____ Material shown

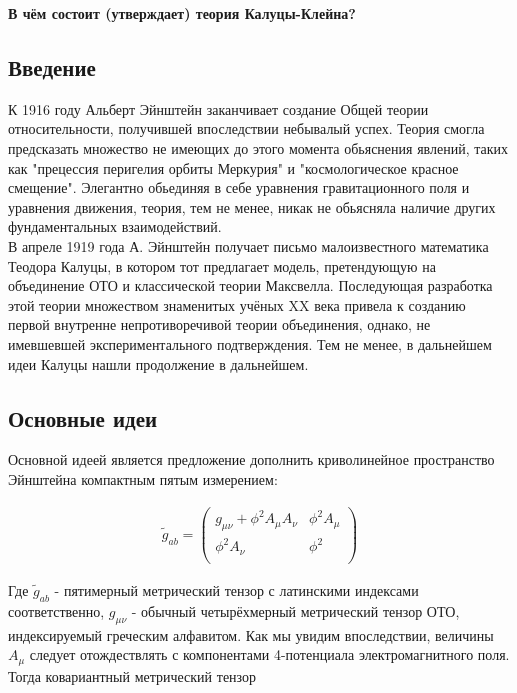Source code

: \documentclass[a4paper,14pt]{article}
\begin{document}
\begin{center}
	\LARGE{\textbf{В чём состоит (утверждает) теория Калуцы-Клейна?}}\\
\end{center}

\subsection*{ Введение }

	К 1916 году Альберт Эйнштейн заканчивает создание Общей теории относительности, получившей впоследствии небывалый успех. Теория смогла предсказать множество не имеющих до этого момента обьяснения явлений, таких как "прецессия перигелия орбиты Меркурия" и "космологическое красное смещение". Элегантно обьединяя в себе уравнения гравитационного поля и уравнения движения, теория, тем не менее, никак не обьясняла наличие других фундаментальных взаимодействий. \\
	В апреле 1919 года А. Эйнштейн получает письмо малоизвестного математика Теодора Калуцы, в котором тот предлагает модель, претендующую на объединение ОТО и классической теории Максвелла. Последующая разработка этой теории множеством знаменитых учёных XX века привела к созданию первой внутренне непротиворечивой теории объединения, однако, не имевшевшей экспериментального подтверждения. Тем не менее, в дальнейшем идеи Калуцы нашли продолжение в дальнейшем.

\subsection*{ Основные идеи }

	 Основной идеей является предложение дополнить криволинейное пространство Эйнштейна компактным пятым измерением:

	\begin{align*}
	 	\tilde g_{ab} =
		\left( \begin{array}{cc}
			g_{ \mu \nu } + \phi^2 A_{\mu} A_{\nu} & \phi^2 A_{\mu}    \\
			\phi^2 A_{ \nu }                       & \phi^2            \\
		\end{array} \right)
	\end{align*}

	Где $ \tilde g_{ab} $ - пятимерный метрический тензор с латинскими индексами соответственно, $g_{ \mu \nu }$ - обычный четырёхмерный метрический тензор ОТО, индексируемый греческим алфавитом. Как мы увидим впоследствии, величины $A_{\mu}$ следует отождествлять с компонентами 4-потенциала электромагнитного поля.
	Тогда ковариантный метрический тензор
\end{document}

________

Task:
The count, and nothing else: how many lines of the entries contain the word "Калуцы"?

Problem solution:
2